Fue esa doctrina de la esencial falibilidad humana la que revivieron Nicolás de Cusa y Erasmo de Rotterdam (quien alude a Sócrates); y fue sobre la base de esa doctrina 'humanista' (en contraposición a la doctrina optimista a la que adhería Milton, la de que la verdad siempre prevalece) sobre la cual Nicolas, Erasmo, Montaigne, Locke y Voltaire, seguidos por John Stuart Mill y Bertrand Russell, fundaron la doctrina de la tolerancia. [12]
Si la defensa de la libertad no implica llegar al extremo de la anarquía y la defensa del pluralismo no implica la adopción de un relativismo radical, la defensa de la tolerancia también supone límites, por lo que "debemos reclamar, entonces, en nombre de la tolerancia, el derecho a no tolerar a los intolerantes". [13] Popper expone esta actitud de tolerancia en los siguientes términos:

Creo que tengo razón, pero yo puedo estar equivocado y ser usted quien tenga la razón; en todo caso discutámoslo, pues de esta manera es más probable que nos acerquemos a una verdadera comprensión que si meramente insistimos los dos en tener la razón. [14]
Esta disposición a conceder el beneficio de la duda al momento de defender nuestras opiniones, a reconocer que podemos estar equivocados y, sobre todo, a reconocer que el otro puede tener razón, aunque al comienzo pensemos lo contrario, es una disposición o una actitud de consecuencias invalorables en los asuntos humanos.

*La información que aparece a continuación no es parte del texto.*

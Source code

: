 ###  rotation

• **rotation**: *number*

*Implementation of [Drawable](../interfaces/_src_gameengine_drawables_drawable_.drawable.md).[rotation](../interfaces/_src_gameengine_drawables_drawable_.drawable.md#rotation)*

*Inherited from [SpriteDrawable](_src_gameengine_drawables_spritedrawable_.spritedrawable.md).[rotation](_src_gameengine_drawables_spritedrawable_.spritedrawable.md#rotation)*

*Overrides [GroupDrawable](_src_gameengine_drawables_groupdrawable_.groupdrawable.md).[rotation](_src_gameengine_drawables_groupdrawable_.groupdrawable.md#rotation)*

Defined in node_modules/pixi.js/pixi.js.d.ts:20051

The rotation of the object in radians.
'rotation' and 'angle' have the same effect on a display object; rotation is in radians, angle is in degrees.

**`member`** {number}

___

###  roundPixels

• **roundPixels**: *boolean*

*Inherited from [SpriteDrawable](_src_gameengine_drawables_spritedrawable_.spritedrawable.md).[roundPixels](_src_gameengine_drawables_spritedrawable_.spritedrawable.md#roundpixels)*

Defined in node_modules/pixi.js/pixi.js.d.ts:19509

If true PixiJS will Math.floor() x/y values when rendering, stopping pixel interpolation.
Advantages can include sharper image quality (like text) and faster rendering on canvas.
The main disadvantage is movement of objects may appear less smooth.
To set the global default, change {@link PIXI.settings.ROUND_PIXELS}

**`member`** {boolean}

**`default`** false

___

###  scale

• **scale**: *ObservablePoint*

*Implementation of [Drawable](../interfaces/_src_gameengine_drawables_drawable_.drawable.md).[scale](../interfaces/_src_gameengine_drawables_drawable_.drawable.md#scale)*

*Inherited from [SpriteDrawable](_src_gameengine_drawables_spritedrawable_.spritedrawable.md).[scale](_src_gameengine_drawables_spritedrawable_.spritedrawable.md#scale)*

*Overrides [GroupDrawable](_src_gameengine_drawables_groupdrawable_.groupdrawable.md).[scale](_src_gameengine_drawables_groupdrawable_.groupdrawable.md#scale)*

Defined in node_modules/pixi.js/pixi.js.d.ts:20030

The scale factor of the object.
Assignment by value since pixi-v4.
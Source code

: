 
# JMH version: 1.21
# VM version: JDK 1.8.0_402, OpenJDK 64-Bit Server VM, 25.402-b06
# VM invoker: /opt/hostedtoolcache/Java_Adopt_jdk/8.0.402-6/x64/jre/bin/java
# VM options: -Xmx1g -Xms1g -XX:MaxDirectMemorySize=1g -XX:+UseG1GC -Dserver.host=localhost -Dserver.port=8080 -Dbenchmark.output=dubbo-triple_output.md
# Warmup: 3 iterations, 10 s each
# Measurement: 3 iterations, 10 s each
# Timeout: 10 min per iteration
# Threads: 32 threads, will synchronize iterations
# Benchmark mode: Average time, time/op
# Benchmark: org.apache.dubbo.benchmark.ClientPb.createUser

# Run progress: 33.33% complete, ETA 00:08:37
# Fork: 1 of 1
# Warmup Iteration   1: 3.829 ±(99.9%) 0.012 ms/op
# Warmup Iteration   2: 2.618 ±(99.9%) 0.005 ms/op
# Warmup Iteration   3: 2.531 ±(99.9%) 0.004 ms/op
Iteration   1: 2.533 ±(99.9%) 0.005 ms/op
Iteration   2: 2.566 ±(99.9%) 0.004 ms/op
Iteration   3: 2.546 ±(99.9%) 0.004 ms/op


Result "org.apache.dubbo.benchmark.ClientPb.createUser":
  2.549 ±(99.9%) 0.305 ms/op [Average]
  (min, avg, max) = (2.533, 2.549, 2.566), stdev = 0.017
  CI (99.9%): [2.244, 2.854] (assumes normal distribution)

Esta disposición supone que hagamos una diferenciación importantísima entre los argumentos que sostiene una persona y la persona que los sostiene. [15] Esto implica que podemos atacar los argumentos de una persona, sin dejar por ello de respetar la dignidad de la persona que los profiere, que podemos criticar sus argumentos sin atacar directamente a la persona. Este cambio de espadas (swords) por palabras (words), constituye un paso decisivo en la evolución humana y supone que nuestros argumentos pueden morir en lugar de nosotros. En efecto, "no se mata a un hombre cuando se adopta primero la actitud de escuchar sus argumentos". [16] En cambio, "es imposible tener una discusión racional con un hombre que prefiere dispararme un balazo antes que ser convencido por mí". [17]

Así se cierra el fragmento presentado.